In order to test the hypothesis for each region, the data are first sorted by Region
. Then the FREQ procedure uses a BY statement to produce a separate table for each BY group (Region
). The option ORDER=DATA orders the variable values (hair color) in the frequency table by their order in the input data set.
The TABLES statement requests a frequency table for hair color, and the option NOCUM suppresses the display of the cumulative
frequencies and percentages.
The CHISQ option requests a chi-square goodness-of-fit test for the frequency table of Hair
. The TESTP= option specifies the hypothesized (or test) percentages for the chi-square test; the number of percentages listed
equals the number of table levels, and the percentages sum to 100%. The TESTP= percentages are listed in the same order as
the corresponding variable levels appear in frequency table.
The PLOTS= option requests a deviation plot, which is associated with the CHISQ option and displays the relative deviations from the test frequencies.
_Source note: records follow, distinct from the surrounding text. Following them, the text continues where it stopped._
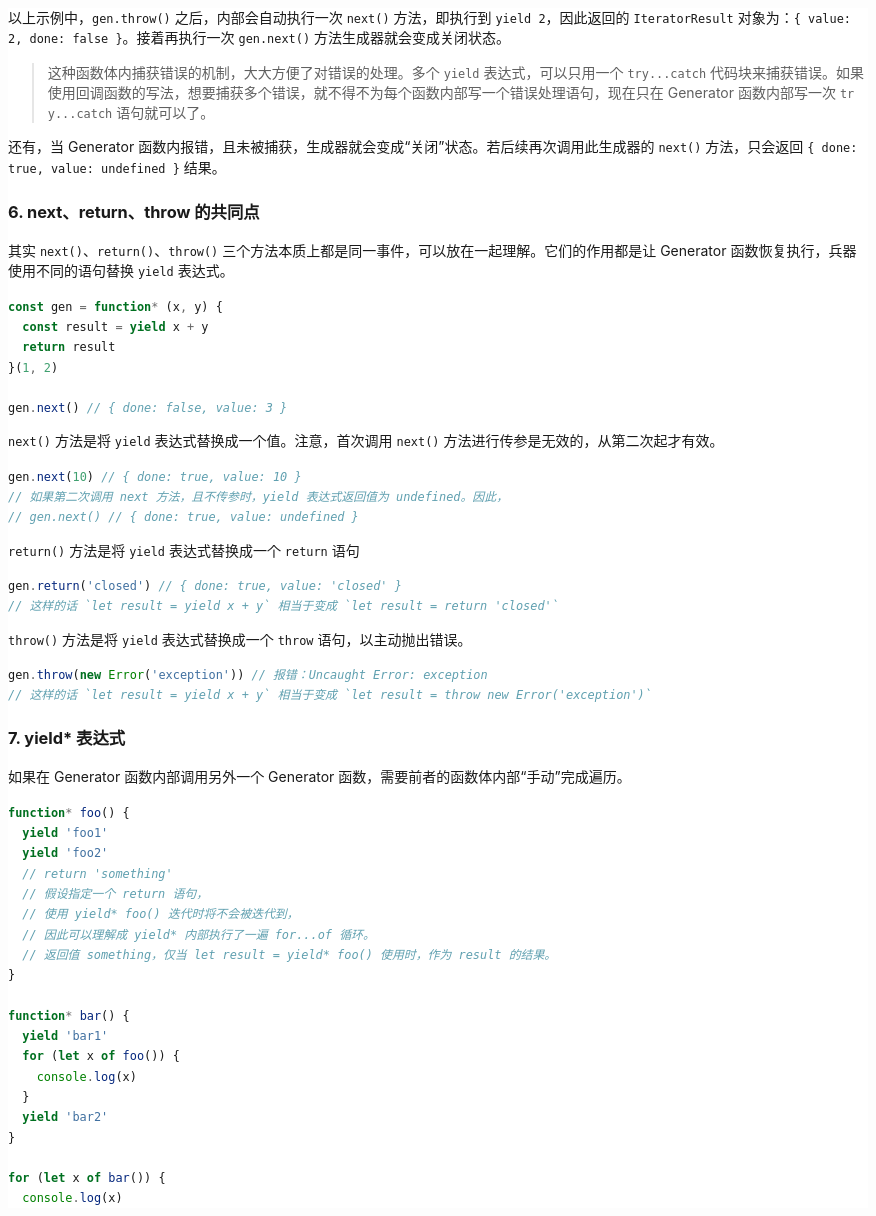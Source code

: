 以上示例中，`gen.throw()` 之后，内部会自动执行一次 `next()` 方法，即执行到 `yield 2`，因此返回的 `IteratorResult` 对象为：`{ value: 2, done: false }`。接着再执行一次 `gen.next()` 方法生成器就会变成关闭状态。

> 这种函数体内捕获错误的机制，大大方便了对错误的处理。多个 `yield` 表达式，可以只用一个 `try...catch` 代码块来捕获错误。如果使用回调函数的写法，想要捕获多个错误，就不得不为每个函数内部写一个错误处理语句，现在只在 Generator 函数内部写一次 `try...catch` 语句就可以了。

还有，当 Generator 函数内报错，且未被捕获，生成器就会变成“关闭”状态。若后续再次调用此生成器的 `next()` 方法，只会返回 `{ done: true, value: undefined }` 结果。

### 6. next、return、throw 的共同点

其实 `next()`、`return()`、`throw()` 三个方法本质上都是同一事件，可以放在一起理解。它们的作用都是让 Generator 函数恢复执行，兵器使用不同的语句替换 `yield` 表达式。

```js
const gen = function* (x, y) {
  const result = yield x + y
  return result
}(1, 2)

gen.next() // { done: false, value: 3 }
```

`next()` 方法是将 `yield` 表达式替换成一个值。注意，首次调用 `next()` 方法进行传参是无效的，从第二次起才有效。

```js
gen.next(10) // { done: true, value: 10 }
// 如果第二次调用 next 方法，且不传参时，yield 表达式返回值为 undefined。因此，
// gen.next() // { done: true, value: undefined }
```

`return()` 方法是将 `yield` 表达式替换成一个 `return` 语句

```js
gen.return('closed') // { done: true, value: 'closed' }
// 这样的话 `let result = yield x + y` 相当于变成 `let result = return 'closed'`
```

`throw()` 方法是将 `yield` 表达式替换成一个 `throw` 语句，以主动抛出错误。

```js
gen.throw(new Error('exception')) // 报错：Uncaught Error: exception
// 这样的话 `let result = yield x + y` 相当于变成 `let result = throw new Error('exception')`
```

### 7. yield* 表达式

如果在 Generator 函数内部调用另外一个 Generator 函数，需要前者的函数体内部“手动”完成遍历。

```js
function* foo() {
  yield 'foo1'
  yield 'foo2'
  // return 'something'
  // 假设指定一个 return 语句，
  // 使用 yield* foo() 迭代时将不会被迭代到，
  // 因此可以理解成 yield* 内部执行了一遍 for...of 循环。
  // 返回值 something，仅当 let result = yield* foo() 使用时，作为 result 的结果。
}

function* bar() {
  yield 'bar1'
  for (let x of foo()) {
    console.log(x)
  }
  yield 'bar2'
}

for (let x of bar()) {
  console.log(x)
```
The TYPE=DOTPLOT plot-option requests a dot plot instead of the default type, which is a bar chart. ODS Graphics must be enabled before producing plots. These statements produce Output 40.3.1 through Output 40.3.4.
proc sort data=Color; by Region; run; ods graphics on; proc freq data=Color order=data; tables Hair / nocum chisq testp=(30 12 30 25 3) plots(only)=deviationplot(type=dotplot); weight Count; by Region; title 'Hair Color of European Children'; run; ods graphics off;
Output 40.3.1 shows the frequency table and chi-square test for Region 1. The frequency table lists the variable values (hair color) in the order in which they appear in the data set. The "Test Percent" column lists the hypothesized percentages for the chi-square test. Always check that you have ordered the TESTP= percentages to correctly match the order of the variable levels.
Output 40.3.2 shows the deviation plot for Region 1, which displays the relative deviations from the hypothesized values. The relative deviation for a level is the difference between the observed and hypothesized (test) percentage divided by the test percentage. You can suppress the chi-square p-value that is displayed by default in the deviation plot by specifying the NOSTATS plot-option.
Output 40.3.3 and Output 40.3.4 show the results for Region 2. PROC FREQ computes a chi-square statistic for each region. The chi-square statistic is significant at the 0.05 level for Region 2 (p=0.0003) but not for Region 1. This indicates a significant departure from the hypothesized percentages in Region 2.